▶ _Task instructions_: Your task is to retype the lines from the opening of the material through the line that includes "## FAIRshake Rubric for CFDE". Do not copy the pictures.

_____

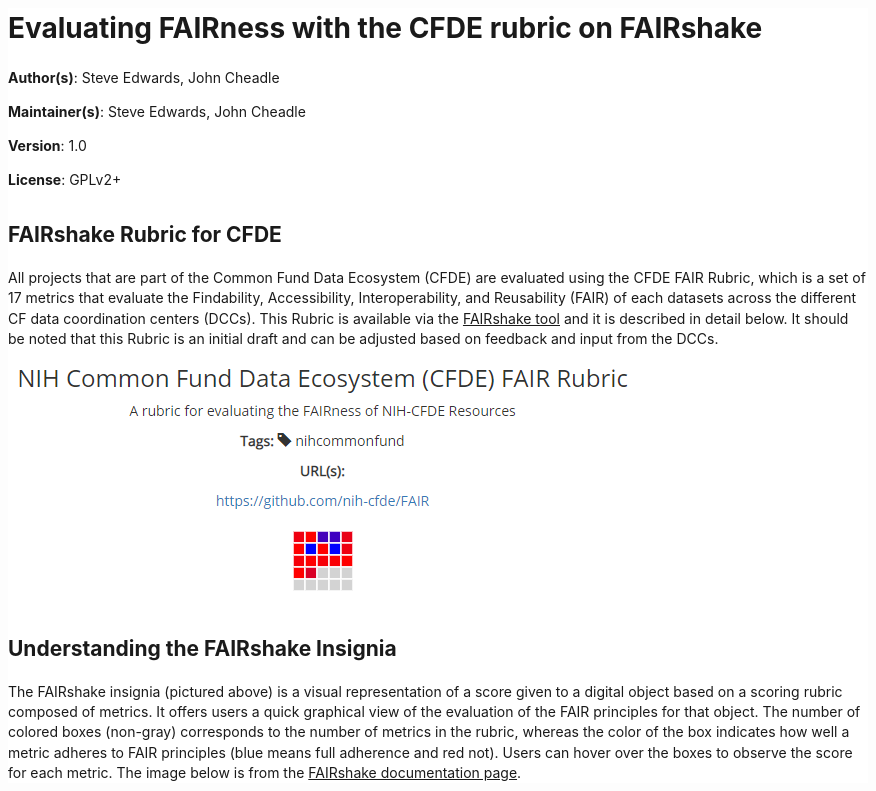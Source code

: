 # Evaluating FAIRness with the CFDE rubric on FAIRshake

**Author(s)**: Steve Edwards, John Cheadle

**Maintainer(s)**: Steve Edwards, John Cheadle

**Version**: 1.0

**License**: GPLv2+

## FAIRshake Rubric for CFDE

All projects that are part of the Common Fund Data Ecosystem (CFDE) are evaluated using the CFDE FAIR Rubric, which is a set of 17 metrics that evaluate the Findability, Accessibility, Interoperability, and Reusability (FAIR) of each datasets across the different CF data coordination centers (DCCs). This Rubric is available via the [FAIRshake tool](https://fairshake.cloud/rubric/36/) and it is described in detail below. It should be noted that this Rubric is an initial draft and can be adjusted based on feedback and input from the DCCs.

![CFDE FAIR Rubric](images/image_0.png) 

## Understanding the FAIRshake Insignia

The FAIRshake insignia (pictured above) is a visual representation of a score given to a digital object based on a scoring rubric composed of metrics. It offers users a quick graphical view of the evaluation of the FAIR principles for that object. The number of colored boxes (non-gray) corresponds to the number of metrics in the rubric, whereas the color of the box indicates how well a metric adheres to FAIR principles (blue means full adherence and red not). Users can hover over the boxes to observe the score for each metric. The image below is from the [FAIRshake documentation page](https://fairshake.cloud/documentation/).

_____

▶ _Written answer_:
Source code

: # Evaluating FAIRness with the CFDE rubric on FAIRshake

**Author(s)**: Steve Edwards, John Cheadle

**Maintainer(s)**: Steve Edwards, John Cheadle

**Version**: 1.0

**License**: GPLv2+

## FAIRshake Rubric for CFDE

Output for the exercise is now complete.